Kendimle ilgili bu kadar çok şeyi kabul edip, affedip bırakmak oldukça yorucuydu. Ne çok şey biriktirmişim derinliklerimde. Azmettim:) 2 saatten fazla günlük meditasyonlar yapıp derinlere inmeyi başardım. Olumsuz duygu ve düşüncelerimi çıkardım o derinliklerden ve gönderdim :) Evet gönderdim kurtuldum, yerine de daha güzel mutlu duygular koydum. İçim bir rahatladı anlatamam :) Yalnız kalmaktan korkmuyorum artık kendimle de mutlu olabildiğimi biliyorum. Hatta bunun nasıl bir his olduğunu anlamak için bugün kendimle randevum vardı. Gerçekten gülme :) kendi kendimle randevu ayarladım :) Deniz kenarında ben ne istersem onu yaşayabileceğim bir gün. Eskiden hep bahaneler üretip çıkamayacağım bu randevuya azimle karar verip ders programımı ayarladım. Sonra tam sabah uyandım herşey hazırdı ki ablam ve Linamın bugün gelmeleri gerekti. Hemen vazgeçmek istedim. Sonra dedim ki gideyim ben. Bu sefer de bir suçluluk hissi kapladı içimi. "Ulan bugün ablanla Lina geliyor başka gün mü kalmadı boşver" dedim. Ay bir fark ettim bunların hepsi bana birşeyler göstermeye çalışıyor. Hop yine incelemeye başladım kendimi. Sonra herşeyi biraz daha fark ettim. "AAA benim kendimle çok önemli bir randevum var, deniz kenarında asla iptal edemem." İşte bu oley artık kendi kendim için önemli bir insanım. Saçmalıyor gibi geliyorum yazarken ama ne yapayım çok heyecanlıyım bu aydınlanmalar için. Sonuçta gittim. Tüm gün sahilde kitabımla başbaşaydım. Bir sürü şey fark ettim meğer ben uzun yüzmeyi seviyormuşum. Sonra sırt üstü yatıp denizin altındaki sesleri dinlemeyi ve dalıp taklalar atmayı ve bunları yaparken yalnız olmayı da seviyormuşum. Uyudum uyandım meditasyon yaptım kitapta artık 4. Hafta meditasyonuna geçmeye karar verdim. Böyle muhteşem ve aslında basit bir gün yaşadım :)

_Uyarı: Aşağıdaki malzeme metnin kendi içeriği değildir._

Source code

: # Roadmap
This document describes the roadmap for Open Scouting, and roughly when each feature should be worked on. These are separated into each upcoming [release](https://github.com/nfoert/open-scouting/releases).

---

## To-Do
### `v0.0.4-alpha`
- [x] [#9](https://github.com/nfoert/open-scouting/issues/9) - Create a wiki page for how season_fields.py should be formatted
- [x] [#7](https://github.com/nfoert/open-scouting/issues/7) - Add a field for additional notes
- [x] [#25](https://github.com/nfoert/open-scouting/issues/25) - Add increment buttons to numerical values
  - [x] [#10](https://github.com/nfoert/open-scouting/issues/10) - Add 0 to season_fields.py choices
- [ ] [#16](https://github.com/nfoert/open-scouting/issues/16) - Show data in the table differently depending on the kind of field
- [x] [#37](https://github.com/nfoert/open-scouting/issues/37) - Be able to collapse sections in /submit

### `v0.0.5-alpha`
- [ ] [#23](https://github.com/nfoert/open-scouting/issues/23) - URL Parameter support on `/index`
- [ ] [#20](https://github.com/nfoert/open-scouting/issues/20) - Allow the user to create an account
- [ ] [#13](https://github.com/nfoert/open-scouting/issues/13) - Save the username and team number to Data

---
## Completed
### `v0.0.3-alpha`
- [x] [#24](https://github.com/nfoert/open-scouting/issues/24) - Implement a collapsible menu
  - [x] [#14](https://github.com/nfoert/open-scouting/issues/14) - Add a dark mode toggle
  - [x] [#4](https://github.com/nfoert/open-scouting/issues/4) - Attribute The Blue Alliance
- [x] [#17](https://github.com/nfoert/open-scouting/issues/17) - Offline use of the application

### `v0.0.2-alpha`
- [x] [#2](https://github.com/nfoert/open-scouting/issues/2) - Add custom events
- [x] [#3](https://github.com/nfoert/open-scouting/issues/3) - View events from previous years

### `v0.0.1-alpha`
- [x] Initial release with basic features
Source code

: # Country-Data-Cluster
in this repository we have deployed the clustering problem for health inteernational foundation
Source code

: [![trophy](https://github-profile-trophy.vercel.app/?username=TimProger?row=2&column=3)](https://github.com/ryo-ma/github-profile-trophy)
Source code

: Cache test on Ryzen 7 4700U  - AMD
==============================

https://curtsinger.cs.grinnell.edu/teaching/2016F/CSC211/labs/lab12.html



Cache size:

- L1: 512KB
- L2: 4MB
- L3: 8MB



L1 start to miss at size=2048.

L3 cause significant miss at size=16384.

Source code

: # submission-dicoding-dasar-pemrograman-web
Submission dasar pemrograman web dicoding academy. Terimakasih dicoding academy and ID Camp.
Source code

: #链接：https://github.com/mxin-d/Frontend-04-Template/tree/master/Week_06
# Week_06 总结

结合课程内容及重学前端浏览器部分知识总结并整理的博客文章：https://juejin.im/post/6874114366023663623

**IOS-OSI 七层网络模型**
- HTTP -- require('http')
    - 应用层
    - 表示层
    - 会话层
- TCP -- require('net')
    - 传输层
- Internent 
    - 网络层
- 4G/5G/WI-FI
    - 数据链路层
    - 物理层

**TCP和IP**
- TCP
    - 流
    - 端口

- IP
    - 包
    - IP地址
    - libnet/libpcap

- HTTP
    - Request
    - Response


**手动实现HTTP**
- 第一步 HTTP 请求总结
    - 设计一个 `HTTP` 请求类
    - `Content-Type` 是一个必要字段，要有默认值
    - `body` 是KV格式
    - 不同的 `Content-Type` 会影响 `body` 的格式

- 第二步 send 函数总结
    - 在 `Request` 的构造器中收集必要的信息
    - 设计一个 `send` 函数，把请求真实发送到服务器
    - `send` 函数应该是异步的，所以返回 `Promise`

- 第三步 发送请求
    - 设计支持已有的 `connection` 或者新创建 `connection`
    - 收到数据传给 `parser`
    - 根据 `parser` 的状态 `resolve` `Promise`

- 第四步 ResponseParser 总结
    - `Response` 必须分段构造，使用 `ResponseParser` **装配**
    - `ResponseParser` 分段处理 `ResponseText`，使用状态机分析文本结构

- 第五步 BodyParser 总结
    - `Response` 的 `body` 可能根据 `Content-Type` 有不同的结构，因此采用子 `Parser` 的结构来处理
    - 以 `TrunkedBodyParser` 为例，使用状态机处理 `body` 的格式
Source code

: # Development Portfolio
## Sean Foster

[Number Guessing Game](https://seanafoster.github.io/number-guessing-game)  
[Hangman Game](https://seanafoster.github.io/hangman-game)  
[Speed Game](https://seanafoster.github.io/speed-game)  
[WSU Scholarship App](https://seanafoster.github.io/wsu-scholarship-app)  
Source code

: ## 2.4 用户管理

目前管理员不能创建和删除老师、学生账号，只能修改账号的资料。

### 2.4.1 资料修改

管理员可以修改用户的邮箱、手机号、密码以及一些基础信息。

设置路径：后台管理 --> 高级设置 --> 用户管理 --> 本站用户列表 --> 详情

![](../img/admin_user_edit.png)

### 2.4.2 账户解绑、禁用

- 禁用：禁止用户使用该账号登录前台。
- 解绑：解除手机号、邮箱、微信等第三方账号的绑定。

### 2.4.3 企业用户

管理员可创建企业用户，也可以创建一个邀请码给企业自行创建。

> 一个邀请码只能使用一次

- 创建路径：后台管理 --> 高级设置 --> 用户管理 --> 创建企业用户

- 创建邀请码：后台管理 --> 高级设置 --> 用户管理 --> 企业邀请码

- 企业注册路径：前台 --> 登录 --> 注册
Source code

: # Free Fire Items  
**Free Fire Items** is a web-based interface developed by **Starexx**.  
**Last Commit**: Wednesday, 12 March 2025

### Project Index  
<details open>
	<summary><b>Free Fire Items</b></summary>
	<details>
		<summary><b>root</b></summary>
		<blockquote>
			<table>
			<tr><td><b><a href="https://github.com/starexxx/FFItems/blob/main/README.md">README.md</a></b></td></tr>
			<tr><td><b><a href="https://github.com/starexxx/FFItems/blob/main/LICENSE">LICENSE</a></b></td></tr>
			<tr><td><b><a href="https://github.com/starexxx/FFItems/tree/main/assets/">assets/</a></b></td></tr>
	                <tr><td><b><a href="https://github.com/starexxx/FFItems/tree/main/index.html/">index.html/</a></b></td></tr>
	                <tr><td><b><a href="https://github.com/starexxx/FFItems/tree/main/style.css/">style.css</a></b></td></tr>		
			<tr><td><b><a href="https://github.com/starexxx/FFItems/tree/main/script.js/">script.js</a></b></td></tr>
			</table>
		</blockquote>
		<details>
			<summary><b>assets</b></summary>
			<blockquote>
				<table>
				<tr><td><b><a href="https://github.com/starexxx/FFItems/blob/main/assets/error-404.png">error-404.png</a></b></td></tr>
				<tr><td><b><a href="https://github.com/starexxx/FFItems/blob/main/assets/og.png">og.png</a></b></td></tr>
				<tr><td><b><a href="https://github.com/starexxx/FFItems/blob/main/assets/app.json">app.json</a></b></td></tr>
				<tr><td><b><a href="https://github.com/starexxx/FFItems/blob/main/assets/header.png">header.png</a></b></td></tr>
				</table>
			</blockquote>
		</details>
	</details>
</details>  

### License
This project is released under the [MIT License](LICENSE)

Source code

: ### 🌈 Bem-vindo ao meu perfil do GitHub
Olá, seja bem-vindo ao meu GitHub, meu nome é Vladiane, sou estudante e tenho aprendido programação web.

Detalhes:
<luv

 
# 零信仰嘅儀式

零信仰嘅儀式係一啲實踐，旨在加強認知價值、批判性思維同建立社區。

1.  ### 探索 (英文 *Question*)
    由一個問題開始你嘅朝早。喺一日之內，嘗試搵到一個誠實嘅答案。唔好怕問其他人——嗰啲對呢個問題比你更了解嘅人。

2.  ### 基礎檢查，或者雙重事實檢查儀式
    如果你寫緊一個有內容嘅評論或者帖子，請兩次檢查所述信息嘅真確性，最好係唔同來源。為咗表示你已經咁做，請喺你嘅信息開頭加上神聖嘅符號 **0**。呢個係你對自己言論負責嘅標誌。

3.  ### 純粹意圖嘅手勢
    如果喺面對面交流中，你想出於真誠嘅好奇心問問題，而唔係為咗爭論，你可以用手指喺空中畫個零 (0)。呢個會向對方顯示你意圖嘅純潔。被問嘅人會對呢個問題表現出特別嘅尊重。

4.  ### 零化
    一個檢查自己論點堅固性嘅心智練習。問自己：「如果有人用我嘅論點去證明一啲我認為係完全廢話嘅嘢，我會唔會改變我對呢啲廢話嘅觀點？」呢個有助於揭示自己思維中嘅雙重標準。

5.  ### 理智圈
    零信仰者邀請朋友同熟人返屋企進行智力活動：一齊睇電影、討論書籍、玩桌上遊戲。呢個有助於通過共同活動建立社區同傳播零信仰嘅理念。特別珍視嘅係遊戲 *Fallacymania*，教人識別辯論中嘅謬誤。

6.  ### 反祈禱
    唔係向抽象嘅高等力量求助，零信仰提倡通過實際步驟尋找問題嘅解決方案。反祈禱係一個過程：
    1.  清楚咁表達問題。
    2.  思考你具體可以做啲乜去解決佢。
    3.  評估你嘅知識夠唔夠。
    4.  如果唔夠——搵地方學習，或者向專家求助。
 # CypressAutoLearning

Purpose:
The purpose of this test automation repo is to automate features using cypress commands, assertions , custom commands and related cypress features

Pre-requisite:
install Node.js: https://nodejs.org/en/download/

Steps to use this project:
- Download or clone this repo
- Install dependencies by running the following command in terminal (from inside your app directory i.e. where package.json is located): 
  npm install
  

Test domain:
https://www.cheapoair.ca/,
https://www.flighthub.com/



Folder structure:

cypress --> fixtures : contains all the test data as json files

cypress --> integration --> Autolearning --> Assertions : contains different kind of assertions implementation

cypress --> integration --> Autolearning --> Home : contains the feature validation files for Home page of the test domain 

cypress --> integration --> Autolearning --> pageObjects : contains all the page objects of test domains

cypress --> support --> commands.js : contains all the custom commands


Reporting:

Şimdi son haftadayım. Meditasyonun bu haftası biraz daha ilginç. Olmak istediğim insanı hayal edip onun gibi davranıp onun gibi düşünmeye çalışıyorum. Bütün gün sahilde "Kim olurdum? Nasıl olurdum? Nasıl hissederdim?" Sorularını cevapladım. Çok zormuş. Çünkü hayal kurmaya çalışırken bile acabalar nasıllar vs gibi anlamsız sorular dolduruyor zihnimi. Kitapta bin kere falan nasıl olacağını sorgulama sadece hayal kur diyor ama ben sürekli acaba yanlış mı kurdum ya olmazsa, abartma bu nasıl olacak gibi şeylere dalıp gidiyorum. Sonra işte o noktada sırt üstü yattım denizdeki sesleri dinledim rahatladım hayal kurmaya başladım bir havalara girdim! OO ben lupusun tedavisini bile bulmuştum bir sürü inana yardım ediyordum, asistanlarım vardı herşeyi not alan, yeni kitabım çok iyiydi, acayip sağlıklı ve neşeliydim. En önemlisi tam hissediyordum. Bir bütün bir yanım eksik değildi. Bir coştum gülümsememi durduramıyorum. Bir de adam kitapta bu anı bırakmayın alışın ve eskideki kötü üzücü şeyleri düşünüp enerji harcamaktansa bu yarattığınız dünyaya enerji harcayın falan! Bana çok mantıklı geldi.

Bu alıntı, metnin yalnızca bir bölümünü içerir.